Saturday, January 21, 2017

Diary of 2nd Lieutenant George G. Smith: June 24, 1864

Whole force landed at Fort Adams this morning. Cavalry scouts went out ten miles towards Woodville. Captured no rebels. At Fort Adams there is a mountain about five hundred feet high towering up like a sugar loaf. Up about forty yards from the base two indentures resembling the remains of old rifle pits are what are known as Fort Adams and Fort Washington. The former looks up the river and the latter down about thirty rods apart. I could not learn when they were built or what they were built for.
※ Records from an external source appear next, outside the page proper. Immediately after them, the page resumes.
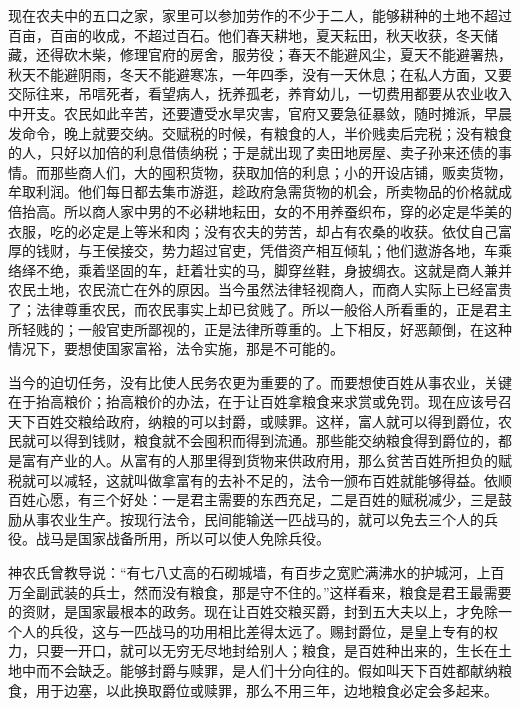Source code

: \documentclass[12pt,UTF-8,openany,a4]{ctexbook}
\begin{document}
\begin{large}
    现在农夫中的五口之家，家里可以参加劳作的不少于二人，能够耕种的土地不超过百亩，百亩的收成，不超过百石。他们春天耕地，夏天耘田，秋天收获，冬天储藏，还得砍木柴，修理官府的房舍，服劳役；春天不能避风尘，夏天不能避署热，秋天不能避阴雨，冬天不能避寒冻，一年四季，没有一天休息；在私人方面，又要交际往来，吊唁死者，看望病人，抚养孤老，养育幼儿，一切费用都要从农业收入中开支。农民如此辛苦，还要遭受水旱灾害，官府又要急征暴敛，随时摊派，早晨发命令，晚上就要交纳。交赋税的时候，有粮食的人，半价贱卖后完税；没有粮食的人，只好以加倍的利息借债纳税；于是就出现了卖田地房屋、卖子孙来还债的事情。而那些商人们，大的囤积货物，获取加倍的利息；小的开设店铺，贩卖货物，牟取利润。他们每日都去集市游逛，趁政府急需货物的机会，所卖物品的价格就成倍抬高。所以商人家中男的不必耕地耘田，女的不用养蚕织布，穿的必定是华美的衣服，吃的必定是上等米和肉；没有农夫的劳苦，却占有农桑的收获。依仗自己富厚的钱财，与王侯接交，势力超过官吏，凭借资产相互倾轧；他们遨游各地，车乘络绎不绝，乘着坚固的车，赶着壮实的马，脚穿丝鞋，身披绸衣。这就是商人兼并农民土地，农民流亡在外的原因。当今虽然法律轻视商人，而商人实际上已经富贵了；法律尊重农民，而农民事实上却已贫贱了。所以一般俗人所看重的，正是君主所轻贱的；一般官吏所鄙视的，正是法律所尊重的。上下相反，好恶颠倒，在这种情况下，要想使国家富裕，法令实施，那是不可能的。
    
    当今的迫切任务，没有比使人民务农更为重要的了。而要想使百姓从事农业，关键在于抬高粮价；抬高粮价的办法，在于让百姓拿粮食来求赏或免罚。现在应该号召天下百姓交粮给政府，纳粮的可以封爵，或赎罪。这样，富人就可以得到爵位，农民就可以得到钱财，粮食就不会囤积而得到流通。那些能交纳粮食得到爵位的，都是富有产业的人。从富有的人那里得到货物来供政府用，那么贫苦百姓所担负的赋税就可以减轻，这就叫做拿富有的去补不足的，法令一颁布百姓就能够得益。依顺百姓心愿，有三个好处：一是君主需要的东西充足，二是百姓的赋税减少，三是鼓励从事农业生产。按现行法令，民间能输送一匹战马的，就可以免去三个人的兵役。战马是国家战备所用，所以可以使人免除兵役。
    
    神农氏曾教导说：“有七八丈高的石砌城墙，有百步之宽贮满沸水的护城河，上百万全副武装的兵士，然而没有粮食，那是守不住的。”这样看来，粮食是君王最需要的资财，是国家最根本的政务。现在让百姓交粮买爵，封到五大夫以上，才免除一个人的兵役，这与一匹战马的功用相比差得太远了。赐封爵位，是皇上专有的权力，只要一开口，就可以无穷无尽地封给别人；粮食，是百姓种出来的，生长在土地中而不会缺乏。能够封爵与赎罪，是人们十分向往的。假如叫天下百姓都献纳粮食，用于边塞，以此换取爵位或赎罪，那么不用三年，边地粮食必定会多起来。
    
\end{large}
\end{document}
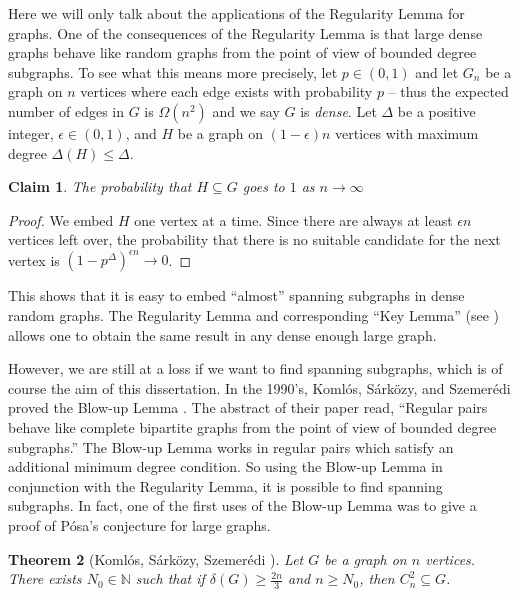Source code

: \documentclass[oneside,12pt]{memoir}
\newtheorem{theorem}{Theorem}[section]
\newtheorem{claim}[theorem]{Claim}
\newcommand{\ep}{\epsilon}
\newcommand{\KSS}{Koml\'{o}s, S\'{a}rk\"{o}zy, Szemer\'{e}di }
\newcommand{\KSaS}{Koml\'{o}s, S\'{a}rk\"{o}zy, and Szemer\'{e}di }
\begin{document}
Here we will only talk about the applications of the Regularity Lemma for graphs.  One of the consequences of the Regularity Lemma is that large dense graphs behave like random graphs from the point of view of bounded degree
subgraphs.  To see what this means more precisely, let $p\in (0,1)$
and let $G_n$ be a graph on $n$ vertices where each edge exists with
probability $p$ -- thus the expected number of edges in $G$ is $\Omega(n^2)$ and we say $G$ is \emph{dense}.  Let $\Delta$ be a positive integer, $\ep\in (0,1)$, and $H$ be a graph on $(1-\ep)n$ vertices with maximum
degree $\Delta(H)\leq \Delta$.  
\begin{claim}
The probability that $H\subseteq G$ goes to $1$ as $n\to \infty$
\end{claim}

\begin{proof}
We embed $H$ one vertex at a time. Since there are always at least $\ep n$ vertices left over, the probability that there is no suitable candidate for the next vertex is
$(1-p^\Delta)^{\ep n}\to 0$.
\end{proof}
 
This shows that it is easy to embed ``almost'' spanning subgraphs in
dense random graphs.  The Regularity Lemma and corresponding ``Key Lemma'' (see \cite{KS}) allows one to obtain the same result in any dense enough large graph.

However, we are still at a loss if we want to find spanning subgraphs,
which is of course the aim of this dissertation.  In the 1990's, \KSaS proved
the Blow-up Lemma \cite{KSSbu}. The abstract of their paper read, ``Regular pairs behave
like complete bipartite graphs from the point of view of bounded
degree subgraphs.''  The Blow-up Lemma works in regular pairs which
satisfy an additional minimum degree condition.  So using the Blow-up
Lemma in conjunction with the Regularity Lemma, it is possible to find
spanning subgraphs.  In fact, one of the first uses of the Blow-up
Lemma was to give a proof of P\'osa's conjecture for large graphs.

\begin{theorem}[\KSS \cite{KSSp}]
Let $G$ be a graph on $n$ vertices.  There exists $N_0\in \mathbb{N}$ such that if $\delta(G)\geq \frac{2n}{3}$ and $n\geq N_0$, then $C_n^2\subseteq G$.
\end{theorem}
\end{document}
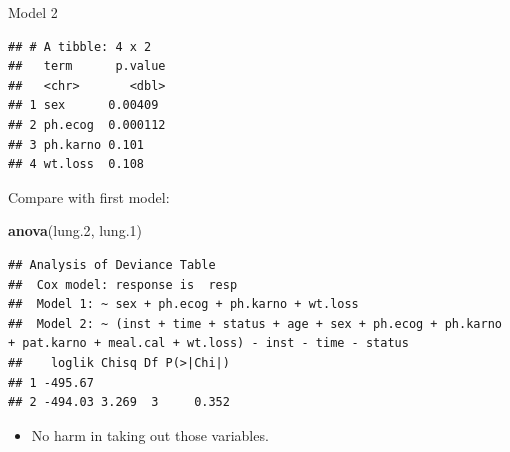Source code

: \documentclass[ignorenonframetext,]{beamer}
\newenvironment{Shaded}{\begin{snugshade}}{\end{snugshade}}
\newcommand{\FloatTok}[1]{\textcolor[rgb]{0.00,0.00,0.81}{#1}}
\newcommand{\KeywordTok}[1]{\textcolor[rgb]{0.13,0.29,0.53}{\textbf{#1}}}
\newcommand{\NormalTok}[1]{#1}
\newcommand{\OperatorTok}[1]{\textcolor[rgb]{0.81,0.36,0.00}{\textbf{#1}}}
\newcommand{\StringTok}[1]{\textcolor[rgb]{0.31,0.60,0.02}{#1}}
\providecommand{\tightlist}{%
  \setlength{\itemsep}{0pt}\setlength{\parskip}{0pt}}
\begin{document}
\begin{frame}[fragile]{Model 2}
\protect\hypertarget{model-2}{}

\normalsize

\begin{Shaded}
\end{Shaded}

\begin{verbatim}
## # A tibble: 4 x 2
##   term      p.value
##   <chr>       <dbl>
## 1 sex      0.00409 
## 2 ph.ecog  0.000112
## 3 ph.karno 0.101   
## 4 wt.loss  0.108
\end{verbatim}

\normalsize

\end{frame}

\begin{frame}[fragile]{Compare with first model:}
\protect\hypertarget{compare-with-first-model}{}

\normalsize

\begin{Shaded}
\begin{Highlighting}[]
\KeywordTok{anova}\NormalTok{(lung}\FloatTok{.2}\NormalTok{, lung}\FloatTok{.1}\NormalTok{)}
\end{Highlighting}
\end{Shaded}

\begin{verbatim}
## Analysis of Deviance Table
##  Cox model: response is  resp
##  Model 1: ~ sex + ph.ecog + ph.karno + wt.loss
##  Model 2: ~ (inst + time + status + age + sex + ph.ecog + ph.karno + pat.karno + meal.cal + wt.loss) - inst - time - status
##    loglik Chisq Df P(>|Chi|)
## 1 -495.67                   
## 2 -494.03 3.269  3     0.352
\end{verbatim}

\normalsize

\begin{itemize}
\tightlist
\item
  No harm in taking out those variables.
\end{itemize}

\end{frame}
\end{document}
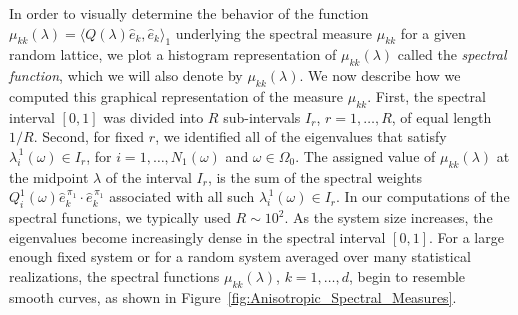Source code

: \documentclass{cmslatex}
\begin{document}
In order to visually determine the behavior of the function
$\mu_{kk}(\lambda)=\langle Q(\lambda)\hat{e}_k,\hat{e}_k\rangle_1$ underlying the spectral
measure $\mu_{kk}$ for a given random lattice, we plot a histogram
representation of $\mu_{kk}(\lambda)$ called the \emph{spectral function},
which we will also denote by $\mu_{kk}(\lambda)$. We now describe how 
we computed this graphical representation of the measure
$\mu_{kk}$. First, the spectral interval $[0,1]$ was divided into $R$
sub-intervals $I_r$, $r=1,\ldots,R$, of equal length $1/R$. Second, for
fixed $r$, we identified all of the eigenvalues that satisfy
$\lambda^{\,1}_i(\omega)\in I_r$, for $i=1,\ldots,N_1(\omega)$ and $\omega\in\Omega_0$. The assigned
value of $\mu_{kk}(\lambda)$ at the midpoint $\lambda$ of the interval $I_r$, is the
sum of the spectral weights
$Q^1_i(\omega)\hat{e}_k^{\,\pi_1}\cdot\hat{e}_k^{\,\pi_1}$ associated with all such
$\lambda^{\,1}_i(\omega)\in I_r$. In our computations of the spectral functions, we 
typically used $R\sim10^2$. As the system size increases, the eigenvalues
become increasingly dense in the spectral interval $[0,1]$. For a
large enough fixed system or for a random system averaged over many
statistical realizations, the spectral functions $\mu_{kk}(\lambda)$,
$k=1,\ldots,d$, begin to resemble smooth curves, as shown in
Figure~\ref{fig:Anisotropic_Spectral_Measures}.      
\end{document}
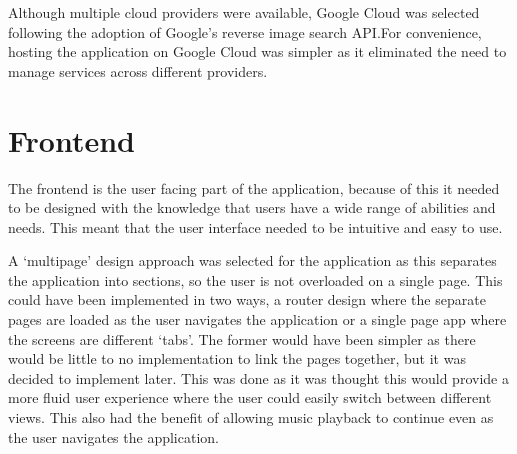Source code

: Although multiple cloud providers were available, Google Cloud was selected following the adoption of Google's reverse image search API.\@ For convenience, hosting the application on Google Cloud was simpler as it eliminated the need to manage services across different providers.

\section{Frontend}
The frontend is the user facing part of the application, because of this it needed to be designed with the knowledge that users have a wide range of abilities and needs. This meant that the user interface needed to be intuitive and easy to use.

A `multipage' design approach was selected for the application as this separates the application into sections, so the user is not overloaded on a single page. This could have been implemented in two ways, a router design where the separate pages are loaded as the user navigates the application or a single page app where the screens are different `tabs'. The former would have been simpler as there would be little to no implementation to link the pages together, but it was decided to implement later. This was done as it was thought this would provide a more fluid user experience where the user could easily switch between different views. This also had the benefit of allowing music playback to continue even as the user navigates the application.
My greatest desire was to stand on the top of that mountain and so Captain Pearson and myself undertook the job. The view from the summit amply repaid us for our labor. As far as the eye could reach to the North and South was the broad Mississippi fringed with the deep verdure of the cottonwood, while to the East stretching far into the interior was a succession of wooded hills full of grandeur and sublimity. To the front lying peacefully upon the broad bosom of the river were our beautiful steamers and a little to the right, with their camp fires blazing, was the human hive. It seemed strange that amid all the beauty and lovliness of nature around us that our errand there was to hunt and kill like wild beasts, our fellow men. Our musings were cut short by the muttering of thunder out of a black cloud in the West and we must hasten down, and we were none too soon for we hardly reached the steamer before the rain drops began to patter around us, and as though wonders would never cease, as soon as the shower had passed a little, the sun came out and a rainbow appeared directly over the mountain completely enveloping it like an aureola, one end of the arc resting on Fort Adams, and the other on Fort Washington. The mountain looked like a picture framed by a rainbow. All the troops went aboard the transports, and at ten p. m. we landed in Morganza. Nothing of importance occurred while we were here. It was guard duty and review.